我有一个结构Foo和FooRef,它们引用了Foo中的数据:
struct Foo { /* ... */ }
struct FooRef<'foo> { /* ... */ }
impl Foo {
pub fn create_ref<'a>(&'a self) -> FooRef<'a> { /* ... */ }
}
现在Foo直接不能在逻辑中使用;我需要FooRef。创建FooRef需要大量的计算,因此在创建Foo实例后,我只需执行一次。 FooRef是不可变的;它仅用于读取数据。
多个线程需要访问此FooRef实例。我该如何实施?调用线程是Java线程,它将与JNI一起使用。例如,这可以防止使用作用域线程池。
[另一个麻烦是,当我必须刷新Foo实例以将新数据加载到其中时。然后,我还需要重新创建FooRef实例。

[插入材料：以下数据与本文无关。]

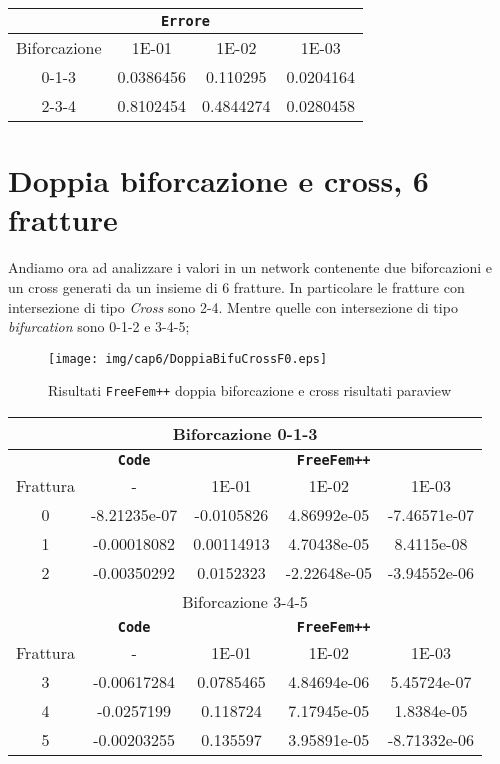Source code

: \begin{center}
\begin{tabular}{|c|c|c|c|}
\hline
  \multicolumn{4}{|c|}{\textbf{\texttt{Errore}}} \\ 
\hline
\multicolumn{1}{|c|}{Biforcazione} &
\multicolumn{1}{|c|}{1E-01} & 1E-02 & 1E-03 \\
\hline
  0-1-3 &  0.0386456 & 0.110295 & 0.0204164 \\
  2-3-4 & 0.8102454 & 0.4844274 & 0.0280458 \\
\hline
\end{tabular}
\end{center}


\section{Doppia biforcazione e cross, 6 fratture}
Andiamo ora ad analizzare i valori in un network contenente due biforcazioni e un cross generati da un insieme di 6 fratture. In particolare le fratture con intersezione di tipo \textit{Cross} sono 2-4. Mentre quelle con intersezione di tipo \textit{bifurcation} sono 0-1-2 e 3-4-5;\\

\begin{figure}[h!]
\centering
\texttt{[image: img/cap6/DoppiaBifuCrossF0.eps]}
\caption{Risultati \texttt{FreeFem++} doppia biforcazione e cross risultati paraview }\label{DoppiaBifuCrossParaview}
\end{figure}

\begin{center}
\begin{tabular}{|c|c|c|c|c|}
\hline
\multicolumn{5}{|c|}{Biforcazione 0-1-3}\\
\hline
 & \textbf{\texttt{Code}} & \multicolumn{3}{|c|}{\textbf{\texttt{FreeFem++}}} \\
\hline
\multicolumn{1}{|c|}{Frattura} & - &
\multicolumn{1}{|c|}{1E-01} & 1E-02 & 1E-03 \\
\hline
 0 & -8.21235e-07 & -0.0105826 & 4.86992e-05 & -7.46571e-07\\
 1 & -0.00018082 & 0.00114913 & 4.70438e-05 & 8.4115e-08\\  
 2 & -0.00350292 & 0.0152323 & -2.22648e-05 & -3.94552e-06\\
\hline
\multicolumn{5}{|c|}{Biforcazione 3-4-5}\\
\hline
 & \textbf{\texttt{Code}} & \multicolumn{3}{|c|}{\textbf{\texttt{FreeFem++}}} \\
\hline
\multicolumn{1}{|c|}{Frattura} & - &
\multicolumn{1}{|c|}{1E-01} & 1E-02 & 1E-03 \\
\hline
 3 & -0.00617284 & 0.0785465 & 4.84694e-06 & 5.45724e-07\\ 
 4 & -0.0257199 & 0.118724 & 7.17945e-05 & 1.8384e-05\\
 5 & -0.00203255 & 0.135597 & 3.95891e-05 & -8.71332e-06\\
\hline
\end{tabular}
\end{center}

如何通过线程安全和内存安全实现?我尝试弄乱指针和RwLock,但是这导致了内存泄漏(每次重新加载时,内存使用量不断增加)。我是Java开发人员,是指针的新手。
Foo中的数据主要是文本,约为250Mb。 FooRef主要是str,是从str借用的Foo的结构。
我在Java类中使用两个long变量来存储指向Foo和FooRef的指针。我使用静态ReentrantReadWriteLock保护这些指针。
如果需要在Foo中更新数据,则需要获取写锁定,删除FooRef,更新Foo,创建新的FooRef并更新Java中的ref指针。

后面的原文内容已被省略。